Un matin, Lilas demande à son frère de lui amener ses lunettes. Celui-ci lui rétorque qu’elle n’est pas le patron. Un peu plus tard, elle reprend sa maman sur sa manière de lui démêler les cheveux. Celle-ci fait remarquer que Lilas fait à nouveau le patron. Enfin, Lilas reprend son papa qui lui parle. Celui-ci charrie le « grand patron ». C’est ainsi que l’étiquette « Lilas fait le patron » est collée. Ce n’est pas seulement avec les mots que les rôles sont ainsi assignés aux enfants. Les attitudes d’un parent qui anticipe la réponse de l’enfant (comme la présomption de colère du colérique) y participent largement. Quand le parent a une opinion toute faite des réactions de son enfant, qu’il est convaincu que celui-ci réagira d’une manière et pas d’une autre, sans en avoir forcément conscience, il amène l’enfant à agir de la manière qu’il a lui-même imaginé.
L’enfant à qui il est dit qu’il est lent, se sent lent. Chaque événement prouvant sa lenteur sera mis en exergue par l’adulte, voire d’autres enfants, et au fur et à mesure par l’enfant lui-même. Chaque événement apportant un contre-exemple de cette étiquette sera ignoré ou compris comme une « exception qui confirme la règle ». L’enfant modifie ainsi l’image et l’opinion qu’il se fait de lui. L’incidence est alors énorme en terme d’estime de soi. De plus, l’enfant viendra modifier son comportement pour être conforme à l’image que l’adulte a de lui. Un cercle vicieux s’installe, chaque événement venant apporter de l’eau au moulin.

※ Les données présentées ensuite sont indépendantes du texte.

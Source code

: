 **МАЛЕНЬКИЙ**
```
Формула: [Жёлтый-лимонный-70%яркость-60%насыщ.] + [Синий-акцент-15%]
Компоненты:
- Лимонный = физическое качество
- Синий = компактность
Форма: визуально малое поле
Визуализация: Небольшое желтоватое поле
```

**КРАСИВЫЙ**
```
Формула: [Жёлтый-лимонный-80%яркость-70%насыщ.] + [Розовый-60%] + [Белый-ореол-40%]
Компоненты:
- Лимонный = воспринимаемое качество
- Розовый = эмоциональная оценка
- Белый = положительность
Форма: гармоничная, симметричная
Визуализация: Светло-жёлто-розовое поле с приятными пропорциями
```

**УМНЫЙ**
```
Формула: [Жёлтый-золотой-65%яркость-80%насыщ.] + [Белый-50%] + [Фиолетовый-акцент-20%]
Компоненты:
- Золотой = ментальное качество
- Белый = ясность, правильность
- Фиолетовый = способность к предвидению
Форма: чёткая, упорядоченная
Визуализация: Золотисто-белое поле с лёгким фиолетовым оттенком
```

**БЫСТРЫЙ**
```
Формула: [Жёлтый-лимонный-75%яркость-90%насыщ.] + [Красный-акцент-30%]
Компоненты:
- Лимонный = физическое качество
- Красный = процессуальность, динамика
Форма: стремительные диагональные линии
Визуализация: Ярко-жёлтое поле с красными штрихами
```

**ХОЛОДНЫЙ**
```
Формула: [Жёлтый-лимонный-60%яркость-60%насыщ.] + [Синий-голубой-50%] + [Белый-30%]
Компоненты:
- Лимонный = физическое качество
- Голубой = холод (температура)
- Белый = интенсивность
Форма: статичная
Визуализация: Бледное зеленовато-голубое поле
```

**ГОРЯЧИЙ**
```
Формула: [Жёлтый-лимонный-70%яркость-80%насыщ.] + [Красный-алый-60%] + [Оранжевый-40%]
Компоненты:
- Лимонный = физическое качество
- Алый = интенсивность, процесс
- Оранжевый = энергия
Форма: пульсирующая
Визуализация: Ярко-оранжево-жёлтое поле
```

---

Mais, ce n’est pas une fatalité. En prenant conscience des étiquettes que nous mettons sur nos enfants, nous pouvons faire un choix en conscience et aider nos enfants à quitter les rôles qu’ils jouent. Pour cela, Faber et Mazlish proposent plusieurs habiletés :
Tout d’abord, elles suggèrent de chercher les occasions de présenter à l’enfant une nouvelle image de lui. Ainsi, pour l’enfant maladroit, le parent peut chercher un jouet non cassé et le valoriser ainsi. Dans leur ouvrage, elles racontent cette anecdote. Une maman voulait aider sa fille à quitter son rôle de princesse. Mais, malgré toute sa bonne volonté, elle ne trouvait aucune situation où sa fille faisait preuve de générosité ! Un jour, elle se servit un goûter avant que ses frères ne fussent arrivés à la cuisine. Alors qu’elle se baissait pour ramasser quelque chose par terre, sa mère a saisi le paquet en s’exclamant : « merci d’en avoir laissé à tes frères. C’est ce que j’appelle de la générosité ». Sa fille fut un peu surprise mais bien obligée de jouer le jeu face à l’empressement de ses frères. Elle a ainsi pu goûter au plaisir du partage. Au fur et à mesure, elle a développé cette qualité.

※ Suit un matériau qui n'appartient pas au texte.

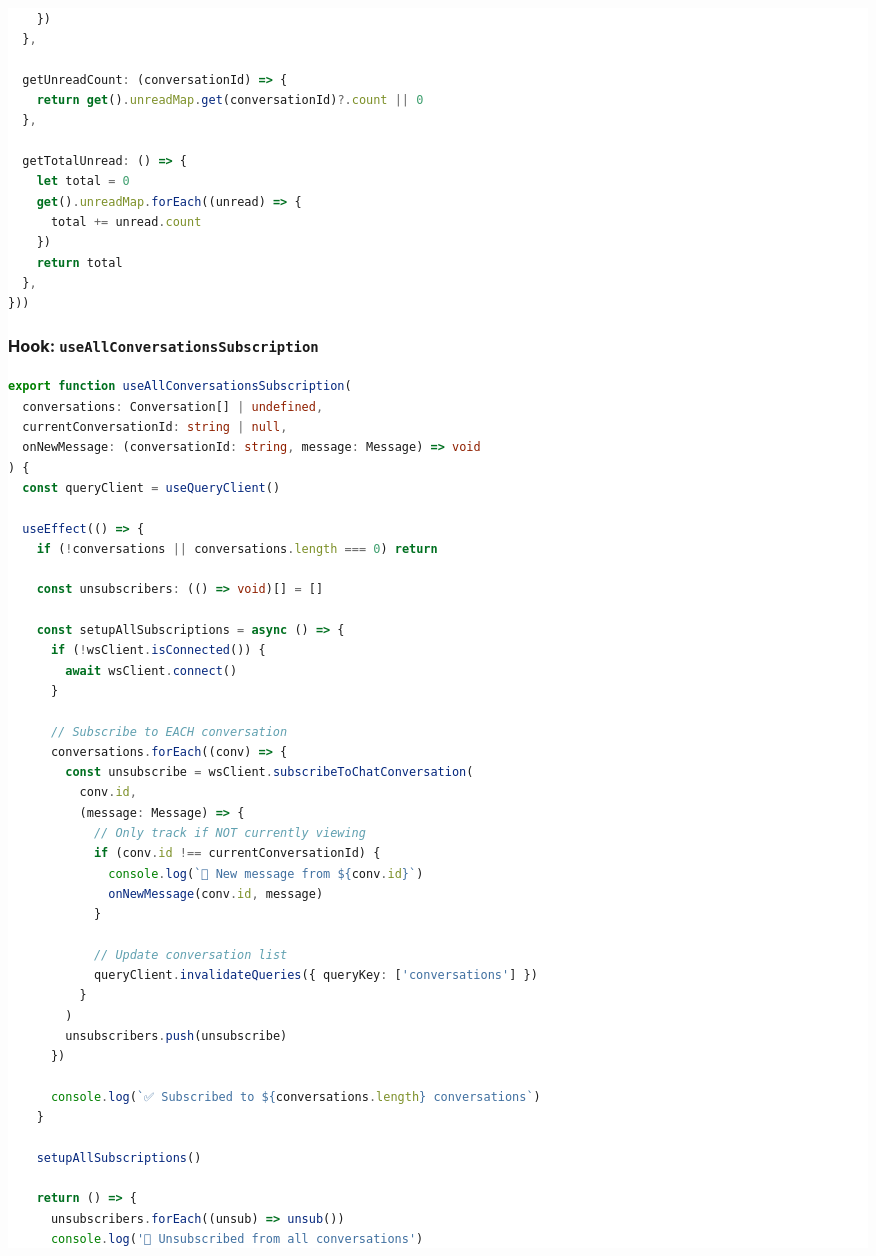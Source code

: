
 ```typescript
    })
  },

  getUnreadCount: (conversationId) => {
    return get().unreadMap.get(conversationId)?.count || 0
  },

  getTotalUnread: () => {
    let total = 0
    get().unreadMap.forEach((unread) => {
      total += unread.count
    })
    return total
  },
}))
```

### Hook: `useAllConversationsSubscription`

```typescript
export function useAllConversationsSubscription(
  conversations: Conversation[] | undefined,
  currentConversationId: string | null,
  onNewMessage: (conversationId: string, message: Message) => void
) {
  const queryClient = useQueryClient()

  useEffect(() => {
    if (!conversations || conversations.length === 0) return

    const unsubscribers: (() => void)[] = []

    const setupAllSubscriptions = async () => {
      if (!wsClient.isConnected()) {
        await wsClient.connect()
      }

      // Subscribe to EACH conversation
      conversations.forEach((conv) => {
        const unsubscribe = wsClient.subscribeToChatConversation(
          conv.id,
          (message: Message) => {
            // Only track if NOT currently viewing
            if (conv.id !== currentConversationId) {
              console.log(`📩 New message from ${conv.id}`)
              onNewMessage(conv.id, message)
            }

            // Update conversation list
            queryClient.invalidateQueries({ queryKey: ['conversations'] })
          }
        )
        unsubscribers.push(unsubscribe)
      })

      console.log(`✅ Subscribed to ${conversations.length} conversations`)
    }

    setupAllSubscriptions()

    return () => {
      unsubscribers.forEach((unsub) => unsub())
      console.log('🔌 Unsubscribed from all conversations')
```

Ensuite, le parent peut mettre l’enfant dans des situations qui lui permettent de se voir sous un autre œil. Faber et Mazlish conseillent, par exemple, de laisser assumer des responsabilités au jeune considéré comme espiègle (« je te charge de nourrir le chien »).
L’adulte peut également donner à l’enfant l’occasion d’entendre des choses positives à son sujet. Les adultes peuvent parler en présence de l’enfant de comportements louables. Attention cependant, à inclure l’enfant dans la discussion en le regardant ou en l’interpellant, afin que celui-ci n’ait pas le sentiment d’être un objet dont on discute sans respect ni égard.
En profitant des capacités phénoménales d’imitation des enfants, l’adulte se doit d’agir comme il souhaiterait que l’enfant le fasse. Par exemple, face à un enfant qualifié de mauvais perdant, l’adulte peut exprimer sa frustration d’avoir perdu et sa capacité à féliciter le vainqueur.
Enfin, Faber et Mazlish proposent aux parents de rappeler les « bons coups » de l’enfant, d’être la « boite aux trésors » de ses réussites : « tu te rappelles quand tu as perdu ton dernier match et que tu as reconnu que l’autre équipe avait bien joué ».
Si l’enfant adopte un comportement inadapté, qu’il reprend son ancien rôle, le parent peut exprimer ses attentes et ses sentiments, de manière ferme : « je m’attends à ce que les affaires soient remis dans leur boite pour ne pas être abimées ».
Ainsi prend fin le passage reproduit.